More than a century and a half ago on October 1, 1860, in Battle Creek, Michigan, a group of individuals looking for the soon return of Jesus chose the name "Seventh-day Adventist" for themselves. Approximately 3,000 strong at the time, early Adventists were almost forced by circumstances to choose a name. First, there was the matter of the church not being able to own property because it was not legally incorporated. Second, what to answer when asked the denomination one belonged to? Also, numerous Adventist churches had already chosen different names for their congregations.
And so it was that 25 delegates met on an autumn day in a thriving Michigan town to address the issue of adopting a name. After a couple of days of discussion—having left other denominations the delegates were hesitant to form another body—the name Seventh-day Adventist was suggested by a man named David Hewitt, known to be the "most honest man" in Battle Creek.

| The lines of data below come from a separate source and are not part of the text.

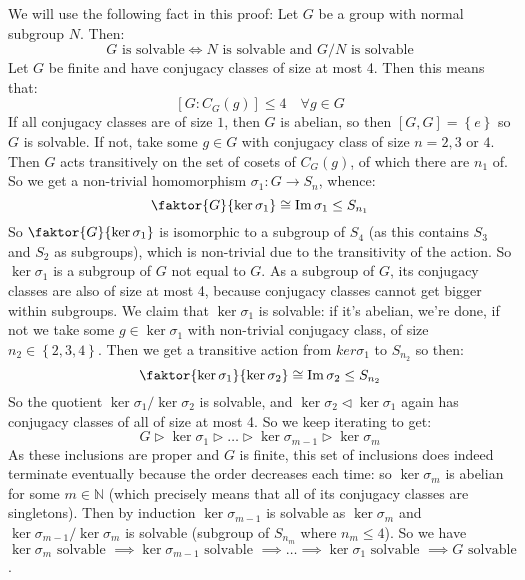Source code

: \documentclass[12pt]{extarticle}
\DeclareMathOperator{\im}{Im}
\newcommand{\NN}{\mathbb{N}}
\newcommand{\set}[1]{\left\{ #1  \right\}}
\begin{document}
\begin{enumerate}[1)]
    We will use the following fact in this proof: Let \(G\) be a group with normal subgroup \(N\). Then:
    \[
    G \text{ is solvable} \iff N \text{ is solvable and } G/N \text{ is solvable}
    \]
    Let \(G\) be finite and have conjugacy classes of size at most 4. Then this means that:
    \[
    [ G \colon C_{G}(g) ] \leq 4 \quad \forall g \in G
    \]
    If all conjugacy classes are of size \(1\), then \(G\) is abelian, so then \( [G,G] = \set{e}\) so \(G\) is solvable. If not, take some \(g \in G\) with conjugacy class of size \(n = 2,3 \text{ or } 4\). Then \(G\) acts transitively on the set of cosets of \(C_{G}(g)\), of which there are \(n_{1}\) of. So we get a non-trivial homomorphism \( \sigma_{1} \colon G \to S_{n} \), whence:
    \[
    \faktor{G}{\ker \sigma_{1}} \cong \im \sigma_{1} \leq S_{n_1}
    \]
    So \(\faktor{G}{\ker \sigma_{1}}\) is isomorphic to a subgroup of \(S_{4}\) (as this contains \(S_3\) and \(S_2\) as subgroups), which is non-trivial due to the transitivity of the action. So \(\ker \sigma_{1}\) is a subgroup of \(G\) not equal to \(G\). As a subgroup of \(G\), its conjugacy classes are also of size at most 4, because conjugacy classes cannot get bigger within subgroups. We claim that \(\ker \sigma_{1}\) is solvable: if it's abelian, we're done, if not we take some \(g \in \ker \sigma_{1}\) with non-trivial conjugacy class, of size \(n_{2} \in \set{2,3,4}\). Then we get a transitive action from \(ker \sigma_{1}\) to \(S_{n_2}\) so then:
    \[
    \faktor{\ker \sigma_{1}}{\ker \sigma_{2}} \cong \im \sigma_{2} \leq S_{n_2}
    \]
    So the quotient \( \ker \sigma_{1}/ \ker \sigma_{2}\) is solvable, and \(\ker \sigma_{2} \lhd \ker \sigma_{1}\) again has conjugacy classes of all of size at most 4. So we keep iterating to get:
    \[
     G \triangleright \ker \sigma_{1}  \triangleright \dots \triangleright \ker \sigma_{m-1} \triangleright \ker \sigma_{m}
    \]
    As these inclusions are proper and \(G\) is finite, this set of inclusions does indeed terminate eventually because the order decreases each time: so \(\ker \sigma_{m}\) is abelian for some \(m \in \NN\) (which precisely means that all of its conjugacy classes are singletons). Then by induction \(\ker \sigma_{m-1}\) is solvable as \(\ker \sigma_{m}\) and \(\ker \sigma_{m-1} / \ker \sigma_{m}\) is solvable (subgroup of \(S_{n_{m}}\) where \( n_{m} \leq 4\)). So we have \(\ker \sigma_{m} \text{ solvable } \implies \ker \sigma_{m-1} \text{ solvable } \implies \dots \implies \ker \sigma_{1} \text{ solvable } \implies G \text{ solvable }\).
    

\end{enumerate}
\end{document}
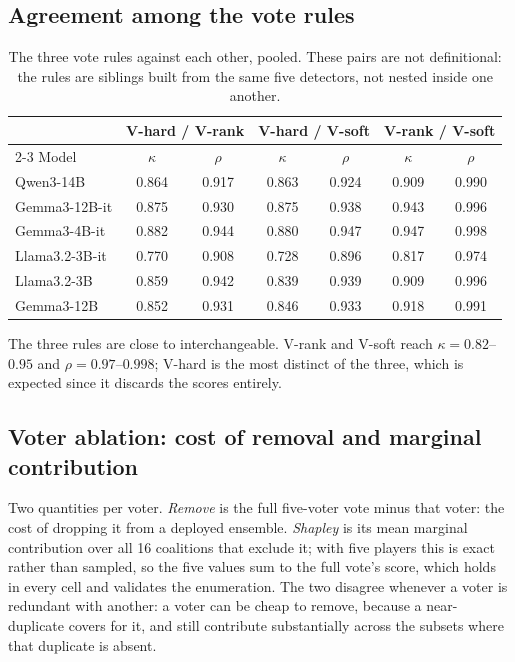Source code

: \subsection{Agreement among the vote rules}

\begin{table}[h]
  \centering
  \caption{The three vote rules against each other, pooled. These pairs are not
  definitional: the rules are siblings built from the same five detectors, not
  nested inside one another.}
  \footnotesize
  \begin{tabular}{l c c c c c c}
    \hline
    & \multicolumn{2}{c}{V-hard / V-rank} & \multicolumn{2}{c}{V-hard / V-soft} & \multicolumn{2}{c}{V-rank / V-soft} \\
    \cline{2-3}\cline{4-5}\cline{6-7}
    Model & $\kappa$ & $\rho$ & $\kappa$ & $\rho$ & $\kappa$ & $\rho$ \\
    \hline
    Qwen3-14B & 0.864 & 0.917 & 0.863 & 0.924 & 0.909 & 0.990 \\
    Gemma3-12B-it & 0.875 & 0.930 & 0.875 & 0.938 & 0.943 & 0.996 \\
    Gemma3-4B-it & 0.882 & 0.944 & 0.880 & 0.947 & 0.947 & 0.998 \\
    Llama3.2-3B-it & 0.770 & 0.908 & 0.728 & 0.896 & 0.817 & 0.974 \\
    Llama3.2-3B & 0.859 & 0.942 & 0.839 & 0.939 & 0.909 & 0.996 \\
    Gemma3-12B & 0.852 & 0.931 & 0.846 & 0.933 & 0.918 & 0.991 \\
    \hline
  \end{tabular}
\end{table}

The three rules are close to interchangeable. V-rank and V-soft reach
$\kappa=0.82$--$0.95$ and $\rho=0.97$--$0.998$; V-hard is the most distinct of the three,
which is expected since it discards the scores entirely.

\subsection{Voter ablation: cost of removal and marginal contribution}

Two quantities per voter. \emph{Remove} is the full five-voter vote minus that
voter: the cost of dropping it from a deployed ensemble. \emph{Shapley} is its mean
marginal contribution over all 16 coalitions that exclude it; with five players this is
exact rather than sampled, so the five values sum to the full vote's score, which holds in
every cell and validates the enumeration. The two disagree whenever a voter is redundant
with another: a voter can be cheap to remove, because a near-duplicate covers for it, and
still contribute substantially across the subsets where that duplicate is absent.

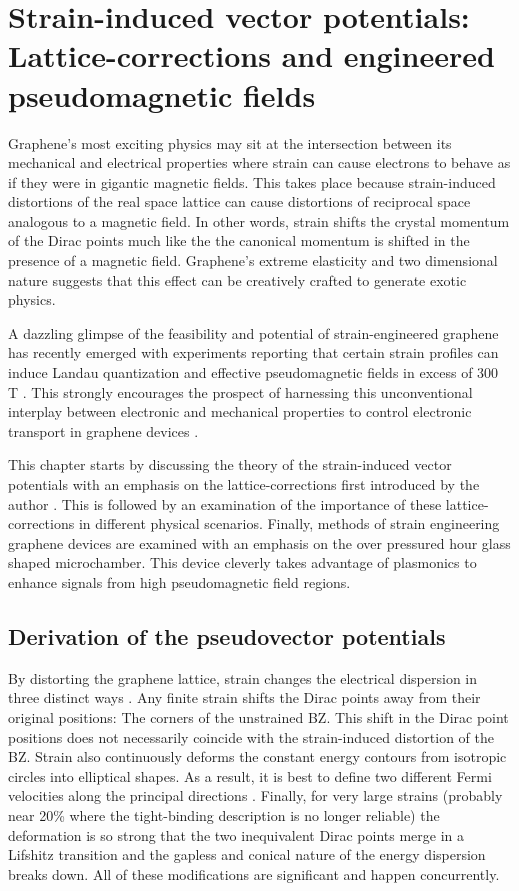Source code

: \chapter{Strain-induced vector potentials: Lattice-corrections and engineered pseudomagnetic fields\label{chap:PVP}}
Graphene's most exciting physics may sit at the intersection between its mechanical and electrical properties where strain can cause electrons to behave as if they were in gigantic magnetic fields.
This takes place because strain-induced distortions of the real space lattice can cause distortions of reciprocal space analogous to a magnetic field.
In other words, strain shifts the crystal momentum of the Dirac points much like the the canonical momentum is shifted in the presence of a magnetic field.
Graphene's extreme elasticity and two dimensional nature suggests that this effect can be creatively crafted to generate exotic physics.

A dazzling glimpse of the feasibility and potential of strain-engineered graphene \cite{Pereira2009a,Guinea2009} has recently emerged with experiments reporting that certain strain profiles can induce Landau quantization and effective pseudomagnetic fields in excess of 300 T \cite{Levy2010,Yan2012,Yeh2011}.
This strongly encourages the prospect of harnessing this unconventional interplay between electronic and mechanical properties to control electronic transport in graphene devices \cite{Pereira2009a,Fogler2008}.

This chapter starts by discussing the theory of the strain-induced vector potentials with an emphasis on the lattice-corrections first introduced by the author \cite{Kitt2012,Kitt2013}.
This is followed by an examination of the importance of these lattice-corrections in different physical scenarios.
Finally, methods of strain engineering graphene devices are examined with an emphasis on the over pressured hour glass shaped microchamber.
This device cleverly takes advantage of plasmonics to enhance signals from high pseudomagnetic field regions.

\section{Derivation of the pseudovector potentials}
By distorting the graphene lattice, strain changes the electrical dispersion in three distinct ways \cite{Pereira2009}.
Any finite strain shifts the Dirac points away from their original positions: The corners of the unstrained BZ.
This shift in the Dirac point positions does not necessarily coincide with the strain-induced distortion of the BZ.
Strain also continuously deforms the constant energy contours from isotropic circles into elliptical shapes.
As a result, it is best to define two different Fermi velocities along the principal directions \cite{Pereira2009,Pereira2010c,Choi2010}.
Finally, for very large strains (probably near 20\% where the tight-binding description is no longer reliable) the deformation is so strong that the two inequivalent Dirac points merge in a Lifshitz transition and the gapless and conical nature of the energy dispersion breaks down.
All of these modifications are significant and happen concurrently. 

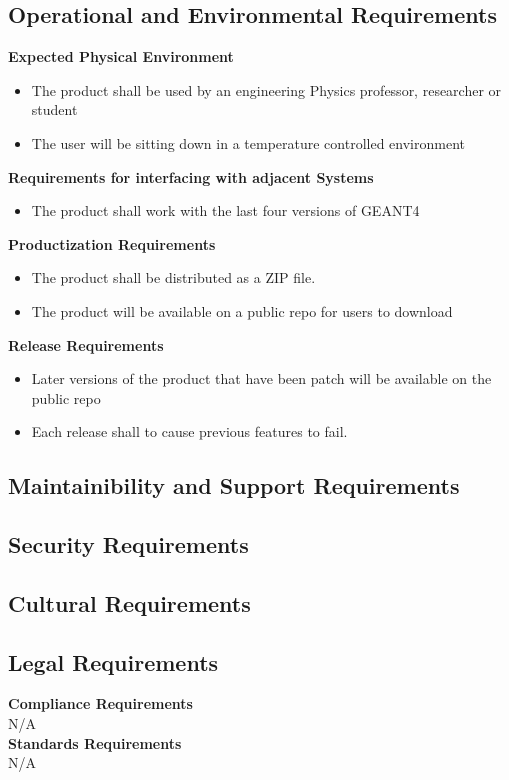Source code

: \documentclass[12pt]{article}
\begin{document}
\subsection{Operational and Environmental Requirements} %
\textbf{Expected Physical Environment}
\begin{itemize}
	\item The product shall be used by an engineering Physics professor, researcher or student
	\item The user will be sitting down in a temperature controlled environment
\end{itemize}
\textbf{Requirements for interfacing with adjacent Systems}
\begin{itemize}
	\item The product shall work with the last four versions of GEANT4
\end{itemize}
\textbf{Productization Requirements}
\begin{itemize}
	\item The product shall be distributed as a ZIP file.
	\item The product will be available on a public repo for users to download
\end{itemize}
\textbf{Release Requirements}
\begin{itemize}
	\item Later versions of the product that have been patch will be available on the public repo
	\item Each release shall to cause previous features to fail.
\end{itemize}

\subsection{Maintainibility and Support Requirements} %
\subsection{Security Requirements} %
\subsection{Cultural Requirements} %
\subsection{Legal Requirements} %
\textbf{Compliance Requirements}\\
N/A\\
\textbf{Standards Requirements}\\
N/A\\
\end{document}
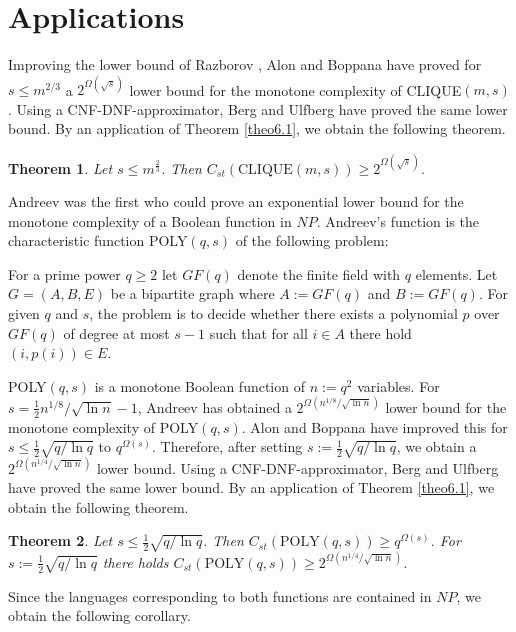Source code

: \documentclass[11pt]{article}
\newtheorem{theo}{Theorem}
\begin{document}
\section{Applications}

Improving the lower bound of Razborov \cite{Ra1}, Alon and Boppana \cite{AlBo} have proved for
$s \leq m^{2/3}$ a $2^{\Omega(\sqrt{s})}$ lower bound for the monotone complexity of CLIQUE$(m,s)$.
Using a CNF-DNF-approximator, Berg and Ulfberg \cite{BeUl} have proved the same lower bound.
By an application of Theorem \ref{theo6.1}, we obtain the following theorem.

\begin{theo}
  Let $s \leq m^{\frac{2}{3}}$. Then $C_{st}(\mbox{CLIQUE}(m,s)) \geq 2^{\Omega(\sqrt{s})}$.
\end{theo}

Andreev \cite{An} was the first who could prove an exponential lower bound for the monotone
complexity of a Boolean function in $NP$. Andreev's function is the characteristic function POLY$(q,s)$ of
the following problem:

For a prime power $q \geq 2$ let $GF(q)$ denote the finite field with $q$ elements. Let $G = (A,B,E)$
be a bipartite graph where $A := GF(q)$ and $B := GF(q)$. For given $q$ and $s$, the problem is to decide
whether there exists a polynomial $p$ over $GF(q)$ of degree at most $s-1$ such that for all
$i \in A$ there hold $(i,p(i)) \in E$.

POLY$(q,s)$ is a monotone Boolean function of $n := q^2$ variables.
For $s = \frac{1}{2} n^{1/8}/\sqrt{\ln n} - 1$, Andreev has obtained a $2^{\Omega(n^{1 /8}/\sqrt{\ln n})}$
lower bound for the monotone complexity of POLY$(q,s)$. Alon and Boppana \cite{AlBo} have improved
this for $s \leq \frac{1}{2} \sqrt{q/\ln q}$ to $q^{\Omega(s)}$. Therefore, after setting
$s := \frac{1}{2} \sqrt{q/\ln q}$, we obtain a $2^{\Omega(n^{1/4}/\sqrt{\ln n})}$ lower bound.
Using a CNF-DNF-approximator, Berg and Ulfberg \cite{BeUl} have proved the same lower bound.
By an application of Theorem \ref{theo6.1}, we obtain the following theorem.

\begin{theo}
  Let $s \leq \frac{1}{2} \sqrt{q/\ln q}$. Then $C_{st}(\mbox{POLY}(q,s)) \geq q^{\Omega(s)}$.
  For $s := \frac{1}{2} \sqrt{q/\ln q}$ there holds $C_{st}(\mbox{POLY}(q,s)) \geq 2^{\Omega(n^{1/4}/\sqrt{\ln n})}$.
\end{theo}

Since the languages corresponding to both functions are contained in $NP$, we obtain the following corollary.
\end{document}
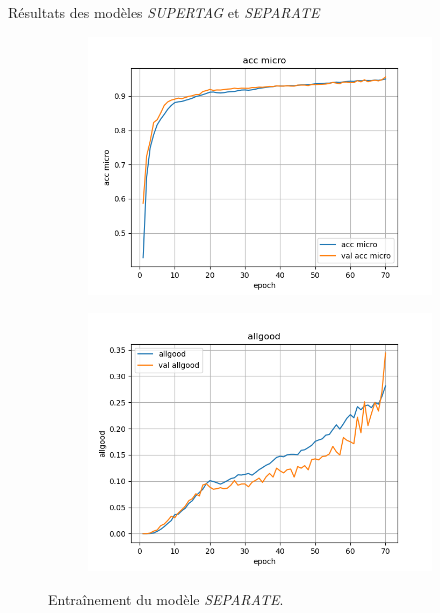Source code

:\documentclass[11pt]{beamer}
\begin{document}
\begin{frame}{Résultats des modèles \textit{SUPERTAG} et \textit{SEPARATE}}
\begin{figure}
\begin{subfigure}{0.32\textwidth}
            \includegraphics[width=\linewidth]{../logs/separate/acc micro.png}
        \end{subfigure}
        \begin{subfigure}{0.32\textwidth}
            \centering
            \includegraphics[width=\linewidth]{../logs/separate/allgood.png}
        \end{subfigure}
        \caption{Entraînement du modèle \textit{SEPARATE}.}
        \label{fig: results separate}
    \end{figure}
\end{frame}
\end{document}

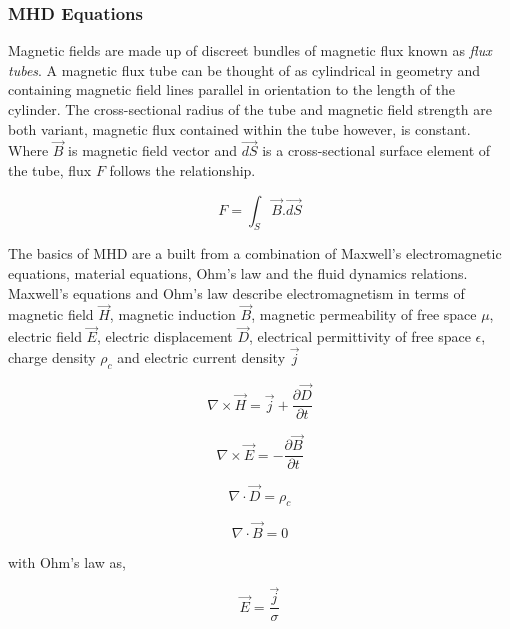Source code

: \subsubsection{MHD Equations}\label{MHDeqns}
Magnetic fields are made up of discreet bundles of magnetic flux known as \emph{flux tubes}. A magnetic flux tube can be thought of as cylindrical in geometry and containing magnetic field lines parallel in orientation to the length of the cylinder. The cross-sectional radius of the tube and magnetic field strength are both variant, magnetic flux contained within the tube however, is constant. Where $\vec{B}$ is magnetic field vector and $\vec{dS}$ is a cross-sectional surface element of the tube, flux $F$ follows the relationship.

\begin{equation}\label{fluxtube}       
F = \int_{S} \vec{B}.\vec{dS}
\end{equation}


The basics of MHD are a built from a combination of Maxwell's electromagnetic equations, material equations, Ohm's law and the fluid dynamics relations. Maxwell's equations and Ohm's law describe electromagnetism in terms of magnetic field $\vec{H}$, magnetic induction $\vec{B}$, magnetic permeability of free space $\mu$, electric field $\vec{E}$, electric displacement $\vec{D}$, electrical permittivity of free space $\epsilon$, charge density $\rho_{c}$ and electric current density $\vec{j}$ 


\begin{equation}\label{max1:ampere}
\nabla\times\vec{H}=\vec{j}+\frac{\partial \vec{D}}{\partial t}
\end{equation}


\begin{equation}\label{max2:faraday}
\nabla\times\vec{E}=-\frac{\partial \vec{B}}{\partial t}
\end{equation}


\begin{equation}\label{max3:gauss}
\nabla\cdot\vec{D}=\rho_{c}
\end{equation}


\begin{equation}\label{max4:nomonopole}
\nabla\cdot\vec{B}=0
\end{equation}

with Ohm's law as,

\begin{equation}\label{ohmslaw}
\vec{E}=\frac{\vec{j}}{\sigma}
\end{equation}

A lengthy discussion ensued, but the name was favorably voted 24-1.
The name Seventh-day Adventist reflects the beliefs of the church in three words. "Seventh-day" refers to the biblical Sabbath of rest which was graciously given by God to humankind at creation and observed by Jesus during His incarnation. "Adventist" indicates the assurance of the soon return (advent) of Jesus to this earth. Together the name speaks of the gospel which is salvation in Jesus Christ.